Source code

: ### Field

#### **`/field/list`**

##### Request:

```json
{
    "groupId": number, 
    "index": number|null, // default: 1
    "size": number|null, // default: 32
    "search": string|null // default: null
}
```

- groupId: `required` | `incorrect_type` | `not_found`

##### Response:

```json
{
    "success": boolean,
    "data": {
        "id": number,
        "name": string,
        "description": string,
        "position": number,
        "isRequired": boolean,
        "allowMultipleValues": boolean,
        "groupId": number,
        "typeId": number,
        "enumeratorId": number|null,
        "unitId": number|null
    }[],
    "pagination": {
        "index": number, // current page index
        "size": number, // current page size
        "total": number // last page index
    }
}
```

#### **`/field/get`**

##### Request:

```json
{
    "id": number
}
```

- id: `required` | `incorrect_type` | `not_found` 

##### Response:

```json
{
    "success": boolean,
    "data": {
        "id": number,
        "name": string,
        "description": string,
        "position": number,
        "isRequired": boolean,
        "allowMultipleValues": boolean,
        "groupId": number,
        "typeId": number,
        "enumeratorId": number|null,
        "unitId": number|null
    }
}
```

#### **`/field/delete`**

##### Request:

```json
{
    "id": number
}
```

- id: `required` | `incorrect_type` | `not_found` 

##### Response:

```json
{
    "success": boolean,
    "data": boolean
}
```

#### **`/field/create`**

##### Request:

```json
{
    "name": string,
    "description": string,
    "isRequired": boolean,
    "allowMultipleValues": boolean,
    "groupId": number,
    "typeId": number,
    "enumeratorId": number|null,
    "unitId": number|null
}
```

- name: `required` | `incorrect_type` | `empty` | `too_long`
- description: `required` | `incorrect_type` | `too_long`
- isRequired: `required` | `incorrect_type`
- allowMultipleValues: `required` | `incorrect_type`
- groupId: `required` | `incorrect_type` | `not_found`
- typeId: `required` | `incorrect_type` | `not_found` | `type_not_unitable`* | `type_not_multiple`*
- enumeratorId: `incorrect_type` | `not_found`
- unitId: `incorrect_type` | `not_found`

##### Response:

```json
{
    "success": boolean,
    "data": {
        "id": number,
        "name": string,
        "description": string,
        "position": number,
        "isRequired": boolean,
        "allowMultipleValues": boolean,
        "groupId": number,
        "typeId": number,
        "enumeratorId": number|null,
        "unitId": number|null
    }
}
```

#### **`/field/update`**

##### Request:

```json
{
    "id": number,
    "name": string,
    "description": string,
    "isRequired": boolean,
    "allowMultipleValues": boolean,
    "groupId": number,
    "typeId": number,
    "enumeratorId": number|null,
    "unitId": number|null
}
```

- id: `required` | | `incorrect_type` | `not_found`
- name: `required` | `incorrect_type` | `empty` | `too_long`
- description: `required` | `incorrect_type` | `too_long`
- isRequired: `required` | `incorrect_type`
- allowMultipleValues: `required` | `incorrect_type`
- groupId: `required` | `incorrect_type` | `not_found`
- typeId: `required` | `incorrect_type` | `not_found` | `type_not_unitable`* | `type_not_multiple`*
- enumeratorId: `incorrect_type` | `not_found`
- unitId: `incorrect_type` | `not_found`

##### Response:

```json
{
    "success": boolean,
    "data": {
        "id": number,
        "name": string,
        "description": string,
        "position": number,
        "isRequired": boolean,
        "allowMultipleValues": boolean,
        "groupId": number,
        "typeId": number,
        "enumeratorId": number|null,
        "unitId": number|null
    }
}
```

· · ·

Required action — Your reply must consist of the entire listing, repeated word for word.

Your solution —
Source code

: ### Field

#### **`/field/list`**

##### Request:

```json
{
    "groupId": number, 
    "index": number|null, // default: 1
    "size": number|null, // default: 32
    "search": string|null // default: null
}
```

- groupId: `required` | `incorrect_type` | `not_found`

##### Response:

```json
{
    "success": boolean,
    "data": {
        "id": number,
        "name": string,
        "description": string,
        "position": number,
        "isRequired": boolean,
        "allowMultipleValues": boolean,
        "groupId": number,
        "typeId": number,
        "enumeratorId": number|null,
        "unitId": number|null
    }[],
    "pagination": {
        "index": number, // current page index
        "size": number, // current page size
        "total": number // last page index
    }
}
```

#### **`/field/get`**

##### Request:

```json
{
    "id": number
}
```

- id: `required` | `incorrect_type` | `not_found` 

##### Response:

```json
{
    "success": boolean,
    "data": {
        "id": number,
        "name": string,
        "description": string,
        "position": number,
        "isRequired": boolean,
        "allowMultipleValues": boolean,
        "groupId": number,
        "typeId": number,
        "enumeratorId": number|null,
        "unitId": number|null
    }
}
```

#### **`/field/delete`**

##### Request:

```json
{
    "id": number
}
```

- id: `required` | `incorrect_type` | `not_found` 

##### Response:

```json
{
    "success": boolean,
    "data": boolean
}
```

#### **`/field/create`**

##### Request:

```json
{
    "name": string,
    "description": string,
    "isRequired": boolean,
    "allowMultipleValues": boolean,
    "groupId": number,
    "typeId": number,
    "enumeratorId": number|null,
    "unitId": number|null
}
```

- name: `required` | `incorrect_type` | `empty` | `too_long`
- description: `required` | `incorrect_type` | `too_long`
- isRequired: `required` | `incorrect_type`
- allowMultipleValues: `required` | `incorrect_type`
- groupId: `required` | `incorrect_type` | `not_found`
- typeId: `required` | `incorrect_type` | `not_found` | `type_not_unitable`* | `type_not_multiple`*
- enumeratorId: `incorrect_type` | `not_found`
- unitId: `incorrect_type` | `not_found`

##### Response:

```json
{
    "success": boolean,
    "data": {
        "id": number,
        "name": string,
        "description": string,
        "position": number,
        "isRequired": boolean,
        "allowMultipleValues": boolean,
        "groupId": number,
        "typeId": number,
        "enumeratorId": number|null,
        "unitId": number|null
    }
}
```

#### **`/field/update`**

##### Request:

```json
{
    "id": number,
    "name": string,
    "description": string,
    "isRequired": boolean,
    "allowMultipleValues": boolean,
    "groupId": number,
    "typeId": number,
    "enumeratorId": number|null,
    "unitId": number|null
}
```

- id: `required` | | `incorrect_type` | `not_found`
- name: `required` | `incorrect_type` | `empty` | `too_long`
- description: `required` | `incorrect_type` | `too_long`
- isRequired: `required` | `incorrect_type`
- allowMultipleValues: `required` | `incorrect_type`
- groupId: `required` | `incorrect_type` | `not_found`
- typeId: `required` | `incorrect_type` | `not_found` | `type_not_unitable`* | `type_not_multiple`*
- enumeratorId: `incorrect_type` | `not_found`
- unitId: `incorrect_type` | `not_found`

##### Response:

```json
{
    "success": boolean,
    "data": {
        "id": number,
        "name": string,
        "description": string,
        "position": number,
        "isRequired": boolean,
        "allowMultipleValues": boolean,
        "groupId": number,
        "typeId": number,
        "enumeratorId": number|null,
        "unitId": number|null
    }
}
```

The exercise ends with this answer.